The community leaders and the SHPO’s Julian Adams came to that meeting at PBN’s office but the Lackawanna city administration and council were conspicuously absent. Local attorney Bill Magavern, whose family had been connected to Bethlehem Steel a couple of generations back, offered $100,000 of his own money toward the implementation of a plan to save the building.
Still, there was no response from the city or the owner. After conferring with Magavern, PBN contacted the office of the city court judge overseeing the issue as recently as last week to convey the message that Magavern’s offer still stood, and again there was no response from the city.
No, this did not have to end this way. Many people tried to make this work and the public did not object. Instead, there was an outpouring of how much this building meant to people. The comments ranging from words on the significance of its history to heartfelt tributes to its beauty of design and construction showed up regularly in the local media. Many said how many times they had driven by this building and were struck by its timeless beauty and how much it would be missed if it were gone.
Yet in the 30 years it remained vacant, neglected by the owner who had taken over after Bethlehem Steel left the site, no one came forward to advocate for its preservation until the threat was so very real. Here, perhaps, we all have failed by waiting for someone else—a private owner, the municipality, some not-for-profit— to step in and do something to keep it there.

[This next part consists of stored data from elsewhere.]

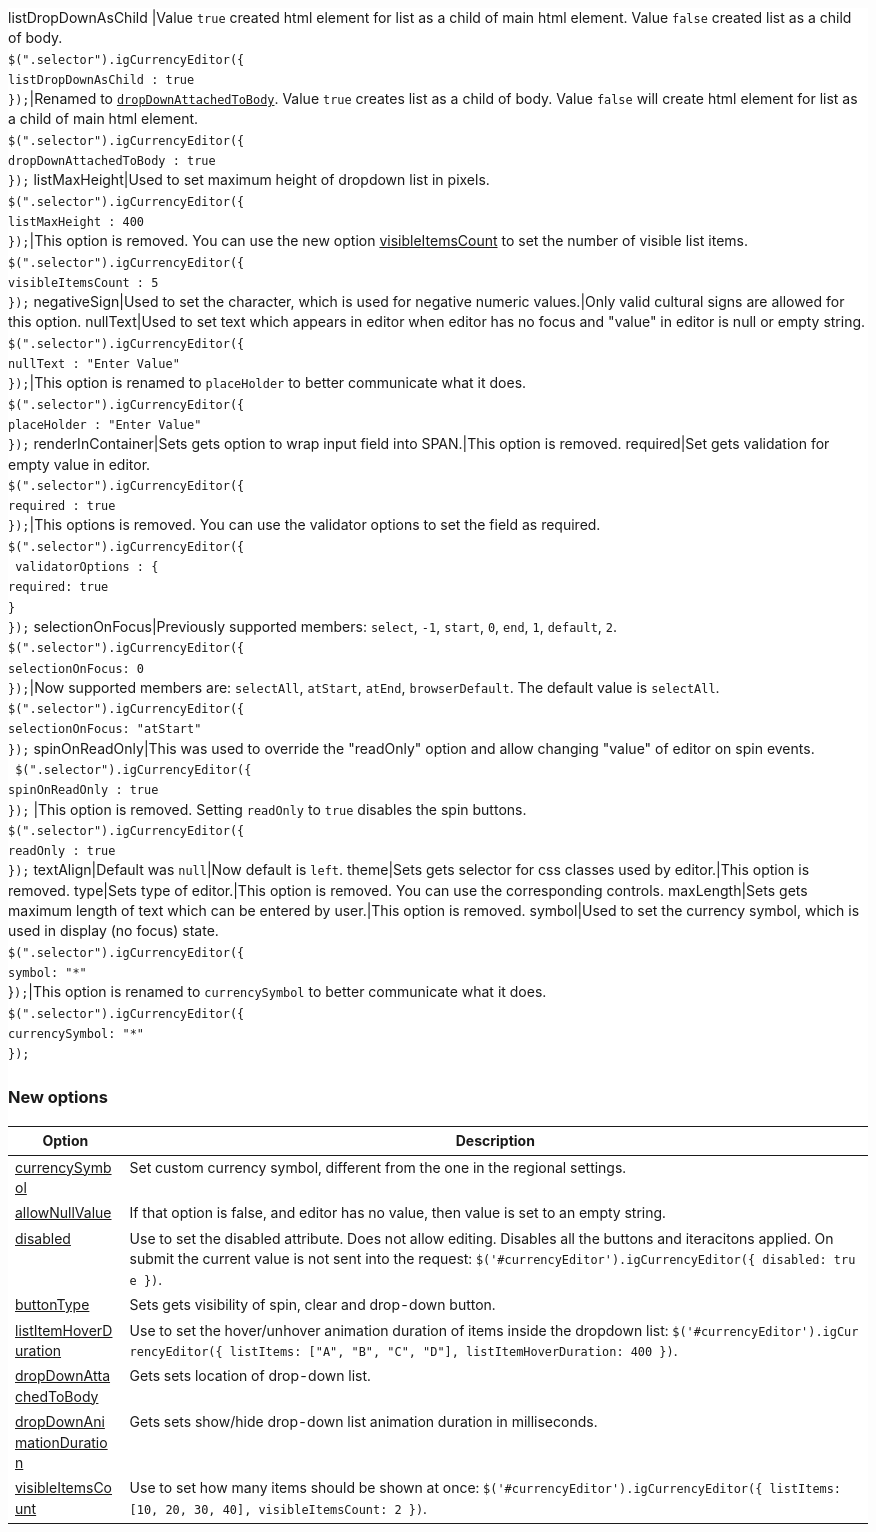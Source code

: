 listDropDownAsChild |Value `true` created html element for list as a child of main html element. Value `false` created list as a child of body.<br>`$(".selector").igCurrencyEditor({`<br>`listDropDownAsChild : true`<br>`});`|Renamed to [`dropDownAttachedToBody`](%%jQueryApiUrl%%/ui.igcurrencyeditor#options:dropDownAttachedToBody). Value `true` creates list as a child of body. Value `false` will create html element for list as a child of main html element.<br>`$(".selector").igCurrencyEditor({`<br> `dropDownAttachedToBody : true`<br>`});`
listMaxHeight|Used to set maximum height of dropdown list in pixels.<br>`$(".selector").igCurrencyEditor({`<br>    `listMaxHeight : 400`<br>`});`|This option is removed. You can use the new option [visibleItemsCount](#visibleItemsCount) to set the number of visible list items.<br>`$(".selector").igCurrencyEditor({`<br>    `visibleItemsCount : 5`<br>`});`
negativeSign|Used to set the character, which is used for negative numeric values.|Only valid cultural signs are allowed for this option.
nullText|Used to set text which appears in editor when editor has no focus and "value" in editor is null or empty string.<br>`$(".selector").igCurrencyEditor({`<br>`nullText : "Enter Value"`<br>`});`|This option is renamed to `placeHolder` to better communicate what it does.<br>`$(".selector").igCurrencyEditor({`<br>    `placeHolder : "Enter Value"`<br>`});`
renderInContainer|Sets gets option to wrap input field into SPAN.|This option is removed.
required|Set gets validation for empty value in editor.<br>`$(".selector").igCurrencyEditor({`<br>`required : true`<br>`});`|This options is removed. You can use the validator options to set the field as required.<br>`$(".selector").igCurrencyEditor({`<br>` validatorOptions : {`<br>`required: true`<br>`}`<br>`});`
selectionOnFocus|Previously supported members: `select`, `-1`, `start`, `0`, `end`, `1`, `default`, `2`.<br>`$(".selector").igCurrencyEditor({`<br>`selectionOnFocus: 0`<br>`});`|Now supported members are: `selectAll`, `atStart`, `atEnd`, `browserDefault`. The default value is `selectAll`.<br>`$(".selector").igCurrencyEditor({`<br>`selectionOnFocus: "atStart"`<br>`});`
spinOnReadOnly|This was used to override the "readOnly" option and allow changing "value" of editor on spin events.<br>` $(".selector").igCurrencyEditor({`<br> `spinOnReadOnly : true`<br>`});` |This option is removed. Setting `readOnly` to `true` disables the spin buttons.<br>`$(".selector").igCurrencyEditor({`<br>`readOnly : true`<br>`});`
textAlign|Default was `null`|Now default is `left`.
theme|Sets gets selector for css classes used by editor.|This option is removed.
type|Sets type of editor.|This option is removed. You can use the corresponding controls.
maxLength|Sets gets maximum length of text which can be entered by user.|This option is removed.
symbol|Used to set the currency symbol, which is used in display (no focus) state.<br>`$(".selector").igCurrencyEditor({`<br>`symbol: "*"`<br>}`);`|This option is renamed to `currencySymbol` to better communicate what it does.<br>`$(".selector").igCurrencyEditor({`<br>`currencySymbol: "*"`<br>`});`

<a name='new_options'></a>
### New options

Option| Description
---|---
[currencySymbol](%%jQueryApiUrl%%/ui.igcurrencyeditor#options:currencySymbol)|Set custom currency symbol, different from the one in the regional settings.
[allowNullValue](%%jQueryApiUrl%%/ui.igcurrencyeditor#options:allowNullValue)|<a name='allowNullValue'></a>If that option is false, and editor has no value, then value is set to an empty string.
[disabled](%%jQueryApiUrl%%/ui.igcurrencyeditor#options:disabled)|<a name='disabled'></a>Use to set the disabled attribute. Does not allow editing. Disables all the buttons and iteracitons applied. On submit the current value is not sent into the request: `$('#currencyEditor').igCurrencyEditor({ disabled: true })`.
[buttonType](%%jQueryApiUrl%%/ui.igcurrencyeditor#options:buttonType)|<a name='buttonType'></a>Sets gets visibility of spin, clear and drop-down button.
[listItemHoverDuration](%%jQueryApiUrl%%/ui.igcurrencyeditor#options:listItemHoverDuration)|<a name='listItemHoverDuration'></a>Use to set the hover/unhover animation duration of items inside the dropdown list: `$('#currencyEditor').igCurrencyEditor({ listItems: ["A", "B", "C", "D"], listItemHoverDuration: 400 })`.
[dropDownAttachedToBody](%%jQueryApiUrl%%/ui.igcurrencyeditor#options:dropDownAttachedToBody)|<a name='dropDownAttachedToBody'></a>Gets sets location of drop-down list.
[dropDownAnimationDuration](%%jQueryApiUrl%%/ui.igcurrencyeditor#options:dropDownAnimationDuration)|<a name='dropDownAnimationDuration'></a>Gets sets show/hide drop-down list animation duration in milliseconds.
[visibleItemsCount](%%jQueryApiUrl%%/ui.igcurrencyeditor#options:visibleItemsCount)|<a name='visibleItemsCount'></a>Use to set how many items should be shown at once: `$('#currencyEditor').igCurrencyEditor({ listItems: [10, 20, 30, 40], visibleItemsCount: 2 })`.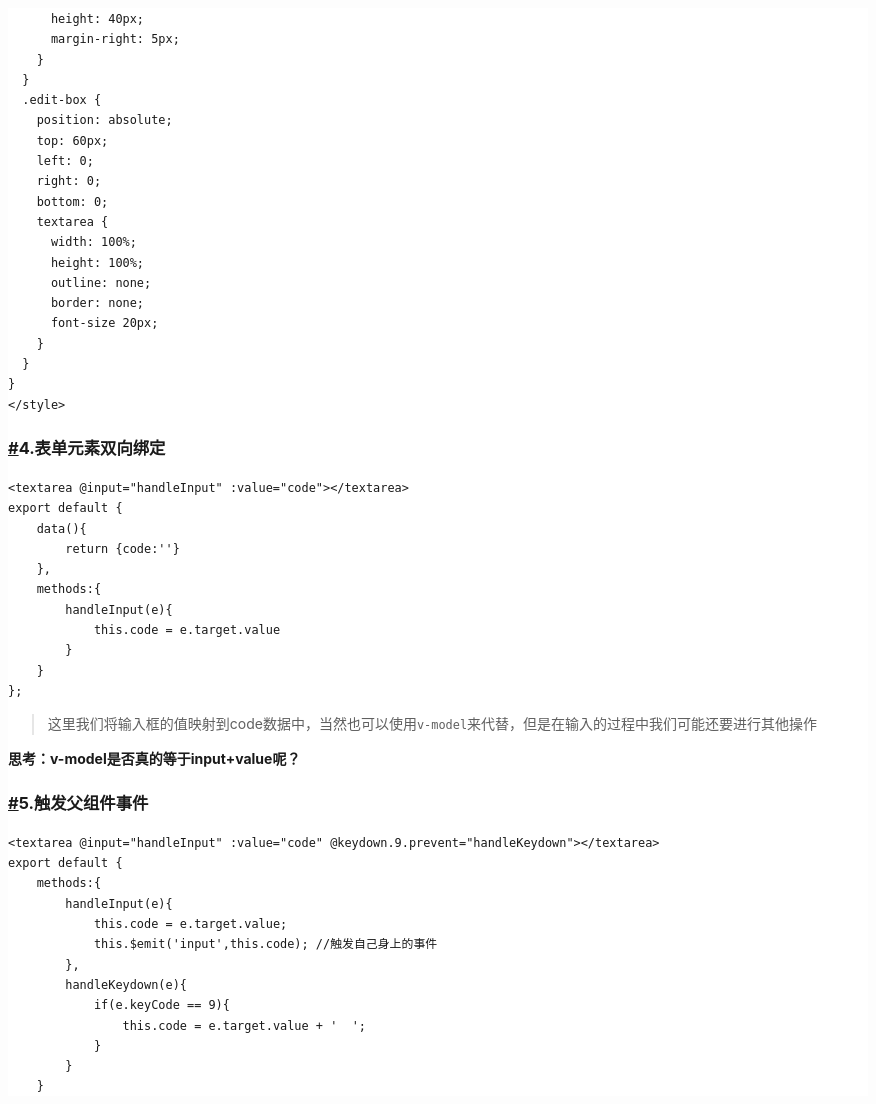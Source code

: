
 ```
      height: 40px;
      margin-right: 5px;
    }
  }
  .edit-box {
    position: absolute;
    top: 60px;
    left: 0;
    right: 0;
    bottom: 0;
    textarea {
      width: 100%;
      height: 100%;
      outline: none;
      border: none;
      font-size 20px;
    }
  }
}
</style>

```


### [#](http://www.zhufengpeixun.com/jg-vue/vue-apply/note-2.html#_4-%E8%A1%A8%E5%8D%95%E5%85%83%E7%B4%A0%E5%8F%8C%E5%90%91%E7%BB%91%E5%AE%9A)4.表单元素双向绑定

```
<textarea @input="handleInput" :value="code"></textarea>
export default {
    data(){
        return {code:''}
    },
    methods:{
        handleInput(e){
            this.code = e.target.value
        }
    }
};

```


> 这里我们将输入框的值映射到code数据中，当然也可以使用`v-model`来代替，但是在输入的过程中我们可能还要进行其他操作

**思考：v-model是否真的等于input+value呢？**

### [#](http://www.zhufengpeixun.com/jg-vue/vue-apply/note-2.html#_5-%E8%A7%A6%E5%8F%91%E7%88%B6%E7%BB%84%E4%BB%B6%E4%BA%8B%E4%BB%B6)5.触发父组件事件

```
<textarea @input="handleInput" :value="code" @keydown.9.prevent="handleKeydown"></textarea>
export default {
    methods:{
        handleInput(e){
            this.code = e.target.value;
            this.$emit('input',this.code); //触发自己身上的事件
        },
        handleKeydown(e){
            if(e.keyCode == 9){
                this.code = e.target.value + '  ';
            }
        }
    }
```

But that did not happen and, instead, it fell victim to neglect and abandonment and, yes, victim to a culture that is not proactive enough to stop these destructive elements before it reaches this point.
Driving down route 5 will not be the same in the future since one of the sites that made people smile will be gone. And, no, it didn’t have to end this way, but it did.
Originally published by WGRZ.com, “Preservation Push on Bethlehem Steel Building,” by Ron Plants, 2012 09 01.
LACKAWANNA, N.Y. — The debate over the City of Lackawanna’s push to demolish the old Bethlehem Steel Administration Building is on hold until late November because of an Erie County Court order. And that may provide more of an opportunity to build support for those interested in preserving the 111 year old structure and its specially crafted facade.
Buffalo Attorney William Magavern tells WGRZ that he and an un-named developer toured around the building on Friday and Magavern says the developer expressed some interest in the building.
At the same time officials with Preservation Buffalo Niagara say that efforts are also underway to have the building listed on the National Register of Historic Places. Executive Director Tom Yots says the greater availability of state preservation grants for communities and historic preservation tax grants for property owners and developers make such a structure more attractive for re-use. Yots says up to 40 percent of a project’s costs may be covered by such incentives. He points to various projects in Buffalo that have been developed with the use of such credits.
Yots and Jason Wilson of Buffalo Niagara Preservation also point out that Elizabeth Martin of the state’s Historic Preservation Office has also visited the building with a structural engineer. They say she felt it could be a stable structure but that more study was needed.
Lackawanna City Attorney Norman LeBlanc says engineers for the city have determined the building is not stable and should be torn down. LeBlanc says he has even told police and firefighters not to enter the structure even for an emergency. The city may again ask the judge to strike down the stay order and allow demolition to proceed.